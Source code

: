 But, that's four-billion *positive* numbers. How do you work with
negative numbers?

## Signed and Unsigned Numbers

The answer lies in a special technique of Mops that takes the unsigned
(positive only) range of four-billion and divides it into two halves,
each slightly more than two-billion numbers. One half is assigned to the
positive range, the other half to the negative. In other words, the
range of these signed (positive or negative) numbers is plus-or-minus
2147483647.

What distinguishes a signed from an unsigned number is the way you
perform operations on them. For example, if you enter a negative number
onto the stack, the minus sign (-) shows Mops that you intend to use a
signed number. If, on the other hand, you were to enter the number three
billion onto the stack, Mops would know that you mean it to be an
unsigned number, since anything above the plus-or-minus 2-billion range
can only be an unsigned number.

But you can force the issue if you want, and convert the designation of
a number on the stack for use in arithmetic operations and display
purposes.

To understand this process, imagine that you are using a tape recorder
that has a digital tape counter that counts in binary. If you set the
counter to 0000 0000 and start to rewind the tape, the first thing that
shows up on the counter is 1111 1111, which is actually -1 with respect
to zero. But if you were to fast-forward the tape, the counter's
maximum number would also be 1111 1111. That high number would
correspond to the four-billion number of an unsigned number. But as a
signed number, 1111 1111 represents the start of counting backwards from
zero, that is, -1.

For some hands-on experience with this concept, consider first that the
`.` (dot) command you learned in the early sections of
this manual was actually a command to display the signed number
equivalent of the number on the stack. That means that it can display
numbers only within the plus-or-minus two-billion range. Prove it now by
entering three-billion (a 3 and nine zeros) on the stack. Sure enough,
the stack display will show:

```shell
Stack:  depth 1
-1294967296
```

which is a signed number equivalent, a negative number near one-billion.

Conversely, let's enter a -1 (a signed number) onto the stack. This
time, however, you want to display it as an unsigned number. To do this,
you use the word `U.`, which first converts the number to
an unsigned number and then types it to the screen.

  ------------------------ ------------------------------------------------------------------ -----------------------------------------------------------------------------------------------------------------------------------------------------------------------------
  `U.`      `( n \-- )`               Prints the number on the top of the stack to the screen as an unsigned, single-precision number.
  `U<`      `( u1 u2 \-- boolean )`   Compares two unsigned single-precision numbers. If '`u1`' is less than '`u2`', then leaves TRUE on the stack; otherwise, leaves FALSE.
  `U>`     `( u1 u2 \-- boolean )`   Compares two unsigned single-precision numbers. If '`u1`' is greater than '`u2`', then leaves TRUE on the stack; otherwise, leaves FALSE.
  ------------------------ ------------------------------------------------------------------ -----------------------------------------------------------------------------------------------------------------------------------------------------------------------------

Goal of the exercise: Pull each line containing the word "half" out of the data above.

Worked solution:
each slightly more than two-billion numbers. One half is assigned to the
positive range, the other half to the negative. In other words, the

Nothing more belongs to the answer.